Managed Ray, built by the people who created it.

Anyscale was founded in 2019 by Robert Nishihara, Philipp Moritz and Ion Stoica, the team that built Ray at UC Berkeley's RISELab between 2016 and 2017. Ion Stoica also co-founded Databricks and chairs Anyscale today; Philipp Moritz is CTO and Robert Nishihara is the third co-founder. Keerti Melkote took over as CEO in 2024.

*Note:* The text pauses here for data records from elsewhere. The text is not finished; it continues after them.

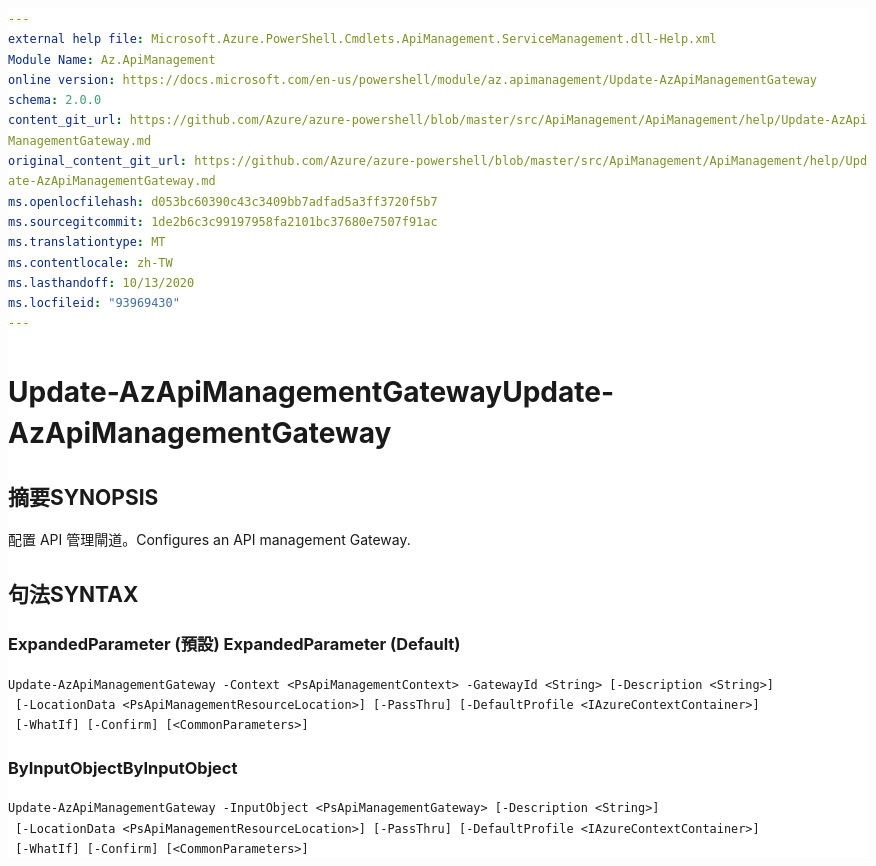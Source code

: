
 ```yaml
---
external help file: Microsoft.Azure.PowerShell.Cmdlets.ApiManagement.ServiceManagement.dll-Help.xml
Module Name: Az.ApiManagement
online version: https://docs.microsoft.com/en-us/powershell/module/az.apimanagement/Update-AzApiManagementGateway
schema: 2.0.0
content_git_url: https://github.com/Azure/azure-powershell/blob/master/src/ApiManagement/ApiManagement/help/Update-AzApiManagementGateway.md
original_content_git_url: https://github.com/Azure/azure-powershell/blob/master/src/ApiManagement/ApiManagement/help/Update-AzApiManagementGateway.md
ms.openlocfilehash: d053bc60390c43c3409bb7adfad5a3ff3720f5b7
ms.sourcegitcommit: 1de2b6c3c99197958fa2101bc37680e7507f91ac
ms.translationtype: MT
ms.contentlocale: zh-TW
ms.lasthandoff: 10/13/2020
ms.locfileid: "93969430"
---
```

# <span data-ttu-id="df223-101">Update-AzApiManagementGateway</span><span class="sxs-lookup"><span data-stu-id="df223-101">Update-AzApiManagementGateway</span></span>

## <span data-ttu-id="df223-102">摘要</span><span class="sxs-lookup"><span data-stu-id="df223-102">SYNOPSIS</span></span>
<span data-ttu-id="df223-103">配置 API 管理閘道。</span><span class="sxs-lookup"><span data-stu-id="df223-103">Configures an API management Gateway.</span></span>

## <span data-ttu-id="df223-104">句法</span><span class="sxs-lookup"><span data-stu-id="df223-104">SYNTAX</span></span>

### <span data-ttu-id="df223-105">ExpandedParameter (預設) </span><span class="sxs-lookup"><span data-stu-id="df223-105">ExpandedParameter (Default)</span></span>
```
Update-AzApiManagementGateway -Context <PsApiManagementContext> -GatewayId <String> [-Description <String>]
 [-LocationData <PsApiManagementResourceLocation>] [-PassThru] [-DefaultProfile <IAzureContextContainer>]
 [-WhatIf] [-Confirm] [<CommonParameters>]
```

### <span data-ttu-id="df223-106">ByInputObject</span><span class="sxs-lookup"><span data-stu-id="df223-106">ByInputObject</span></span>
```
Update-AzApiManagementGateway -InputObject <PsApiManagementGateway> [-Description <String>]
 [-LocationData <PsApiManagementResourceLocation>] [-PassThru] [-DefaultProfile <IAzureContextContainer>]
 [-WhatIf] [-Confirm] [<CommonParameters>]
```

The product is the Anyscale Platform: a managed, multi-cloud runtime for Ray that runs on AWS, GCP, Azure, CoreWeave and Nebius. It wraps the Ray libraries (Ray Data for distributed data processing, Ray Train for model training, Ray Serve for online inference, Ray Tune for hyperparameter search and RLlib for reinforcement learning) with workspaces, jobs, services, observability, governance and priority-aware GPU scheduling. OpenAI runs Ray to coordinate training of its largest models, including ChatGPT, and Anyscale's own customer list includes Coinbase, Character.ai, Canva, Notion, Runway, Grab, Recursion, TripAdvisor, TwelveLabs, Riot Games and Physical Intelligence. The open-source Ray project has over 41,000 GitHub stars and more than 500 million downloads.

What your Anyscale data is for

What you get once Anyscale is connected.

Cluster spend joined to model output

GPU-hours and Anyscale spend per job, next to the model the job produced and the business workflow that uses it.

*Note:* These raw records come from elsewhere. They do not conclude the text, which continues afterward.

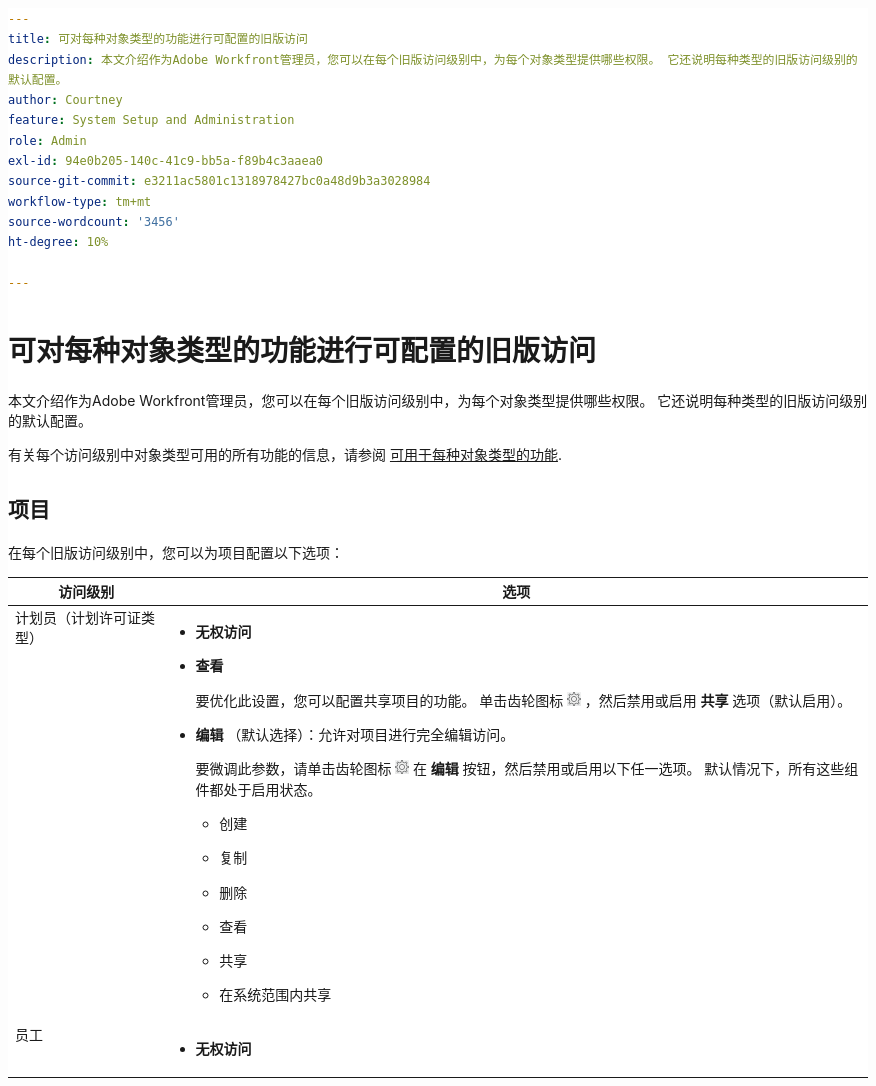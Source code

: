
 ```yaml
---
title: 可对每种对象类型的功能进行可配置的旧版访问
description: 本文介绍作为Adobe Workfront管理员，您可以在每个旧版访问级别中，为每个对象类型提供哪些权限。 它还说明每种类型的旧版访问级别的默认配置。
author: Courtney
feature: System Setup and Administration
role: Admin
exl-id: 94e0b205-140c-41c9-bb5a-f89b4c3aaea0
source-git-commit: e3211ac5801c1318978427bc0a48d9b3a3028984
workflow-type: tm+mt
source-wordcount: '3456'
ht-degree: 10%

---
```


# 可对每种对象类型的功能进行可配置的旧版访问

本文介绍作为Adobe Workfront管理员，您可以在每个旧版访问级别中，为每个对象类型提供哪些权限。 它还说明每种类型的旧版访问级别的默认配置。

有关每个访问级别中对象类型可用的所有功能的信息，请参阅 [可用于每种对象类型的功能](../../../administration-and-setup/add-users/access-levels-and-object-permissions/functionality-available-for-each-object-type.md).

## 项目

在每个旧版访问级别中，您可以为项目配置以下选项：

<table style="table-layout:auto"> 
 <col> 
 <col> 
 <thead> 
  <tr> 
   <th>访问级别</th> 
   <th>选项</th> 
  </tr> 
 </thead> 
 <tbody> 
  <tr> 
   <td>计划员（计划许可证类型）</td> 
   <td> 
    <ul> 
     <li> <b>无权访问</b> </li> 
     <li><p> <b>查看</b></p> <p>要优化此设置，您可以配置共享项目的功能。 单击齿轮图标 <img src="assets/gear-icon-in-access-levels.png"> ，然后禁用或启用 <b>共享</b> 选项（默认启用）。</p> </li> 
     <li> <p><b>编辑</b> （默认选择）：允许对项目进行完全编辑访问。</p> <p>要微调此参数，请单击齿轮图标 <img src="assets/gear-icon-in-access-levels.png"> 在 <b>编辑</b> 按钮，然后禁用或启用以下任一选项。 默认情况下，所有这些组件都处于启用状态。</p> 
      <ul> 
       <li> <p>创建</p> </li> 
       <li> <p>复制</p> </li> 
       <li> <p>删除</p> </li> 
       <li> <p>查看</p> </li> 
       <li> <p>共享</p> </li> 
       <li> <p>在系统范围内共享</p> </li> 
      </ul> </li> 
    </ul> </td> 
  </tr> 
  <tr> 
   <td>员工 </td> 
   <td> 
    <ul> 
     <li> <b>无权访问</b> </li>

  • Spend per Anyscale workspace, job and service, joined to the team and the model artifact each run produced
  • GPU usage per cluster broken down by Ray Data preprocessing, Ray Train epochs and Ray Serve replicas
  • Ray Train job success rate and time-to-completion, plotted against dataset version and model size

Predictions back into the operational stack

Ray Serve scores or batch predictions written straight into the systems your team works in.

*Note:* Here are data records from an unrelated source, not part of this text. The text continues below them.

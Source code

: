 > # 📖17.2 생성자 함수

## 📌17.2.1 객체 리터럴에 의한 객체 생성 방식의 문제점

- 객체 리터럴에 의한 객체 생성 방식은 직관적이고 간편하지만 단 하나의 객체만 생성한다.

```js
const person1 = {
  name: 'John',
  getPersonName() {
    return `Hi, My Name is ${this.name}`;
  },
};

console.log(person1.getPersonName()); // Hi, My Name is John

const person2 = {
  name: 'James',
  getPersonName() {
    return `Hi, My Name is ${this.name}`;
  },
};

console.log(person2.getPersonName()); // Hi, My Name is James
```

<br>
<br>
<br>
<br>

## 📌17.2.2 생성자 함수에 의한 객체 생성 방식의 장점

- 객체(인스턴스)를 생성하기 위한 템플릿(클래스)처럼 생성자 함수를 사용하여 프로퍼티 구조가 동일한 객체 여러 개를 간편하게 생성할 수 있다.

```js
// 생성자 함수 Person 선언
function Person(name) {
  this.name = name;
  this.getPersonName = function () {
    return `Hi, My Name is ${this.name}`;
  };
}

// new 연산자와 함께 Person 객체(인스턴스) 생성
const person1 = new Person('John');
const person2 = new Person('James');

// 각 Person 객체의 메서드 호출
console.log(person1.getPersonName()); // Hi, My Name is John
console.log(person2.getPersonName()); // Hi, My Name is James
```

  • Lead-scoring model trained on Ray Train, served on Ray Serve, score written to HubSpot or Salesforce on every contact update
  • Churn predictions batched nightly with Ray Data and Ray Train, dropped into the CRM as a tag and into the warehouse as a column
  • Demand-forecast outputs from a Ray Tune sweep written to the ERP planning table the buyer already opens

Train and fine-tune on your own data

Pull warehouse content into a Ray cluster, fine-tune or train, write the artifact to model storage.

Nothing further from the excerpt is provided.